UPDATED June 17, 2020, 5:30 p.m.

The music of UC Berkeley composition faculty member Olly Wilson is one of our picks for a Juneteenth listening party.

Juneteenth arrives this Friday and will almost certainly be commemorated with more marches in the never-ending pursuit of justice for African Americans and all people of color. Here are a few bits of listening to memorialize the day and this time, as well as a reminder of some seminal musicians who, among many others, have built an American musical identity.

We begin with a full opera, We Shall Not Be Moved, music by Daniel Roumain, libretto by Marc Bamouthi Joseph, and directed by Bill T. Jones. It’s about teens discovering the house of the MOVE organization, destroyed in a police bombing that also set surrounding buildings afire.  Philadelphia Opera presented this piece in 2017.

Oakland Symphony partnered with its Chorus, youth orchestra, and its MUSE education program in this version of Bill Withers’s classic “Lean on Me.”

The Color of Music Festival in Charleston, South Carolina produced this video with an excerpt of their performance of William Grant Still’s Symphony No. 1, “Afro-American” with a montage at the end.

Former UC Berkeley composition faculty member Olly Wilson was a genuinely great, if overlooked composer whose resolutely modernist musical language was tied to an encyclopedic knowledge of jazz and the black music of his time. His “If We Must Die,” from the song cycle Visions and Truth is raw with emotion and this performance by the New Black Repertory Orchestra, with Donnie Ray Albert, baritone soloist, captured on Albany Records does it full justice.

Muhal Richard Abrams died in 2017 and was an exceptionally gifted pioneer in jazz and experimental music. While I would recommend his breakthrough 1968 Levels and Degrees of Light, I thought a more gentle and topical piece might be his solo Peace on You.

There is a fine documentary of Nina Simone on Netflix right now. Look that one up, but in the meantime, here is video of her singing “Wish I Knew (What It Means to be Free).”

On Friday, you can tune in and participate in a performance of Pauline Oliveros’s groundbreaking Heart Chant.

And for the grand finale, here is Oscar Peterson and his trio performing Hymn to Freedom.
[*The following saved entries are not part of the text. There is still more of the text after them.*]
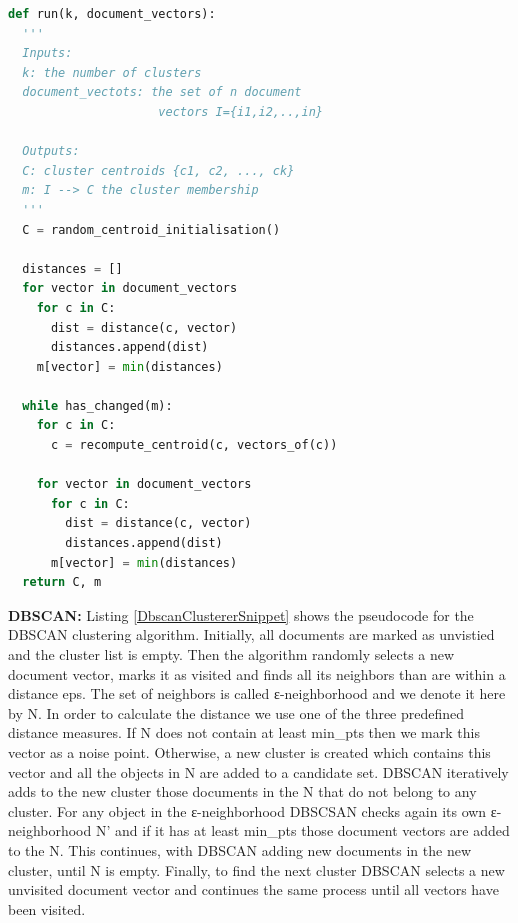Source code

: \begin{lstlisting}[language=Python, label=KmeansClustererSnippet, caption=Pseudocode for k-Means algorithm]
def run(k, document_vectors):
  '''
  Inputs: 
  k: the number of clusters
  document_vectots: the set of n document 
                     vectors I={i1,i2,..,in}
  
  Outputs:
  C: cluster centroids {c1, c2, ..., ck}
  m: I --> C the cluster membership
  '''
  C = random_centroid_initialisation()
  
  distances = []
  for vector in document_vectors
    for c in C:
      dist = distance(c, vector)
      distances.append(dist)
    m[vector] = min(distances)

  while has_changed(m):
    for c in C:
      c = recompute_centroid(c, vectors_of(c))   
    
    for vector in document_vectors
      for c in C:
        dist = distance(c, vector)  
        distances.append(dist)
      m[vector] = min(distances)
  return C, m

\end{lstlisting}
\vspace{10 mm}
\textbf{DBSCAN:} Listing \ref{DbscanClustererSnippet} shows the pseudocode for the DBSCAN clustering algorithm. Initially,
all documents are marked as unvistied and the cluster list is empty. Then the algorithm randomly selects a new document vector, marks it
as visited and finds all its neighbors than are within a distance eps. The set of neighbors is called ε-neighborhood and we denote it here by N. In order to calculate the distance we use one of the three predefined distance measures. If N does not contain at least min\_pts then we mark this vector as a noise point. Otherwise, a new cluster is created which contains this vector and all the objects in N are added to a candidate set. DBSCAN iteratively adds to the new cluster those documents in the N that do not belong to any cluster. For any object in the ε-neighborhood DBSCSAN checks again its own ε-neighborhood N' and if it has at least min\_pts those document vectors are added to the N. This continues, with DBSCAN adding new documents in the new cluster, until N is empty. Finally, to find the next cluster DBSCAN selects a new unvisited document vector and continues the same process until all vectors have been visited.  

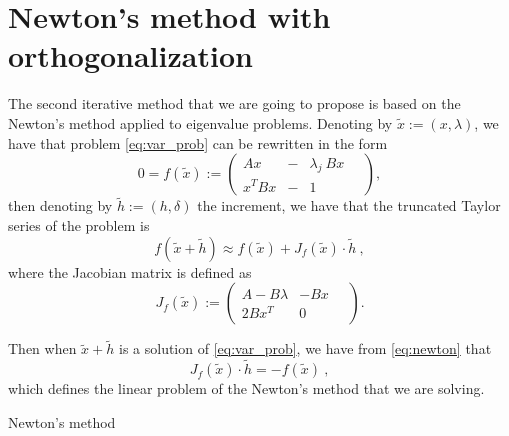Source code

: \documentclass[preprint ,12pt]{elsarticle}
\begin{document}
\section{Newton's method with orthogonalization}

The second iterative method that we are going to propose is based on the Newton's method applied to eigenvalue problems. Denoting by $\tilde x:=(x,\lambda)$, we have that problem \eqref{eq:var_prob} can be rewritten in the form
$$
0=f(\tilde x):=
\left(
\begin{array}{lcl}
A x&-& \lambda_j\ Bx
\\
  x^T Bx&-& 1
\end{array}\quad
\right) ,
$$
then denoting by $\tilde h:=(h, \delta)$ the increment, we have that the truncated Taylor series of the problem is
\begin{equation}\label{eq:newton}
f(\tilde x + \tilde h)\approx f(\tilde x) + J_f(\tilde x)\cdot \tilde h\ , 
\end{equation}
where the Jacobian matrix is defined as
$$
J_f(\tilde x):=
\left(
\begin{array}{lr}
A - B\lambda & -Bx
\\
  2Bx^T  & 0
\end{array}\quad
\right) .
$$

Then when $\tilde x + \tilde h$ is a solution of \eqref{eq:var_prob}, we have from \eqref{eq:newton}
that 
$$
J_f(\tilde x)\cdot \tilde h = - f(\tilde x)\ ,
$$
which defines the linear problem of the Newton's method that we are solving.
\begin{algorithm}[H] \caption{Newton's method} \label{alg:newton} 
\begin{algorithmic}


\REPEAT

\end{algorithmic}
\end{algorithm}
\end{document}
I just found this on YouTube and you have to hear it. This is The Aeolians of Oakwood University, Huntsville, Alabama  under their inspirational director Jason Max Ferdinand. It's just a 30-minute concert for the American Choral Directors Association meeting,, but for stylistic range, attention to detail, and emotional uplift, it's a full meal. It helps that they're joined on one number by Cedric Dent, an alum and a founding member of the amazing vocal group Take 6, but this is a great college choir and the selection of music and the performances are as fresh now, as they were on Feb. 22, 2019 at the Kauffmann Center for the Arts.